= Instructions to follow =
Given the records below, set each one down again exactly as it reads.

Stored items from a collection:
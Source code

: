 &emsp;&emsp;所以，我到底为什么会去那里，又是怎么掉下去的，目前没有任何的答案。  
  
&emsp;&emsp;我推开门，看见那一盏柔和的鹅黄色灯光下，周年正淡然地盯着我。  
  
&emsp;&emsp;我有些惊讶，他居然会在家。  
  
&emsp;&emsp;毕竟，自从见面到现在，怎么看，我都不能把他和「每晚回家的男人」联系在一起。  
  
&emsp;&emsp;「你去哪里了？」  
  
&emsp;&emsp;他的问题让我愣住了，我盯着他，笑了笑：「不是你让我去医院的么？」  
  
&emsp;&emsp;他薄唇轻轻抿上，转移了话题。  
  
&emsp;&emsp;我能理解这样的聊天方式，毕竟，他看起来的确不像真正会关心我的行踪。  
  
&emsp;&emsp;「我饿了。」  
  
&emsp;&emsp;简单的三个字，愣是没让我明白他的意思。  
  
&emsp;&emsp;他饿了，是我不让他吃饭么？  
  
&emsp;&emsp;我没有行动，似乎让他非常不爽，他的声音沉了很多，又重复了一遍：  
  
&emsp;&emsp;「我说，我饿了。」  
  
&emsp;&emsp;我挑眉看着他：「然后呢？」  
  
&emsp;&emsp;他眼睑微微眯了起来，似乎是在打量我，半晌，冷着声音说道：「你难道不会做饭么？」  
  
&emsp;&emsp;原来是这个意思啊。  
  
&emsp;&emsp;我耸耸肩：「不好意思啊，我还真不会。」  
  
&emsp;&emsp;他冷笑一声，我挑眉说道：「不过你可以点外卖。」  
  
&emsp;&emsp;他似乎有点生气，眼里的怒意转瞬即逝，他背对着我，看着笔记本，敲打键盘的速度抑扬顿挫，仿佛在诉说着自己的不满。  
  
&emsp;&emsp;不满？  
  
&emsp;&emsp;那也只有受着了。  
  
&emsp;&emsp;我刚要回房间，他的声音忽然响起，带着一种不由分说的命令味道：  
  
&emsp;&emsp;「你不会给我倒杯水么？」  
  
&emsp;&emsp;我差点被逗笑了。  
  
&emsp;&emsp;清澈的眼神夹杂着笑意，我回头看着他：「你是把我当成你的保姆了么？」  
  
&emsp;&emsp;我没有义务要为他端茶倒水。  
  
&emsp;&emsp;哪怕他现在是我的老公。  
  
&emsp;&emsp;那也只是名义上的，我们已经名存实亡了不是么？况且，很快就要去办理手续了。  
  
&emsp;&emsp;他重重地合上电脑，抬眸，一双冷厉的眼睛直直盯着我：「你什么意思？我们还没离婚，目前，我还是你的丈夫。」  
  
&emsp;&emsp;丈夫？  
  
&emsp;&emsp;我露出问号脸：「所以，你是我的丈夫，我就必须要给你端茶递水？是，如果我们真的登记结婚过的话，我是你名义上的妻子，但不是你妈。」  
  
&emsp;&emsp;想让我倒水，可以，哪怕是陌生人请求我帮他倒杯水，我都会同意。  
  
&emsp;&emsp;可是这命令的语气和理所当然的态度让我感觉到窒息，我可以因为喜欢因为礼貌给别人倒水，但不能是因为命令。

= Exercise answer =
Source code

: &emsp;&emsp;所以，我到底为什么会去那里，又是怎么掉下去的，目前没有任何的答案。  
  
&emsp;&emsp;我推开门，看见那一盏柔和的鹅黄色灯光下，周年正淡然地盯着我。  
  
&emsp;&emsp;我有些惊讶，他居然会在家。  
  
&emsp;&emsp;毕竟，自从见面到现在，怎么看，我都不能把他和「每晚回家的男人」联系在一起。  
  
&emsp;&emsp;「你去哪里了？」  
  
&emsp;&emsp;他的问题让我愣住了，我盯着他，笑了笑：「不是你让我去医院的么？」  
  
&emsp;&emsp;他薄唇轻轻抿上，转移了话题。  
  
&emsp;&emsp;我能理解这样的聊天方式，毕竟，他看起来的确不像真正会关心我的行踪。  
  
&emsp;&emsp;「我饿了。」  
  
&emsp;&emsp;简单的三个字，愣是没让我明白他的意思。  
  
&emsp;&emsp;他饿了，是我不让他吃饭么？  
  
&emsp;&emsp;我没有行动，似乎让他非常不爽，他的声音沉了很多，又重复了一遍：  
  
&emsp;&emsp;「我说，我饿了。」  
  
&emsp;&emsp;我挑眉看着他：「然后呢？」  
  
&emsp;&emsp;他眼睑微微眯了起来，似乎是在打量我，半晌，冷着声音说道：「你难道不会做饭么？」  
  
&emsp;&emsp;原来是这个意思啊。  
  
&emsp;&emsp;我耸耸肩：「不好意思啊，我还真不会。」  
  
&emsp;&emsp;他冷笑一声，我挑眉说道：「不过你可以点外卖。」  
  
&emsp;&emsp;他似乎有点生气，眼里的怒意转瞬即逝，他背对着我，看着笔记本，敲打键盘的速度抑扬顿挫，仿佛在诉说着自己的不满。  
  
&emsp;&emsp;不满？  
  
&emsp;&emsp;那也只有受着了。  
  
&emsp;&emsp;我刚要回房间，他的声音忽然响起，带着一种不由分说的命令味道：  
  
&emsp;&emsp;「你不会给我倒杯水么？」  
  
&emsp;&emsp;我差点被逗笑了。  
  
&emsp;&emsp;清澈的眼神夹杂着笑意，我回头看着他：「你是把我当成你的保姆了么？」  
  
&emsp;&emsp;我没有义务要为他端茶倒水。  
  
&emsp;&emsp;哪怕他现在是我的老公。  
  
&emsp;&emsp;那也只是名义上的，我们已经名存实亡了不是么？况且，很快就要去办理手续了。  
  
&emsp;&emsp;他重重地合上电脑，抬眸，一双冷厉的眼睛直直盯着我：「你什么意思？我们还没离婚，目前，我还是你的丈夫。」  
  
&emsp;&emsp;丈夫？  
  
&emsp;&emsp;我露出问号脸：「所以，你是我的丈夫，我就必须要给你端茶递水？是，如果我们真的登记结婚过的话，我是你名义上的妻子，但不是你妈。」  
  
&emsp;&emsp;想让我倒水，可以，哪怕是陌生人请求我帮他倒杯水，我都会同意。  
  
&emsp;&emsp;可是这命令的语气和理所当然的态度让我感觉到窒息，我可以因为喜欢因为礼貌给别人倒水，但不能是因为命令。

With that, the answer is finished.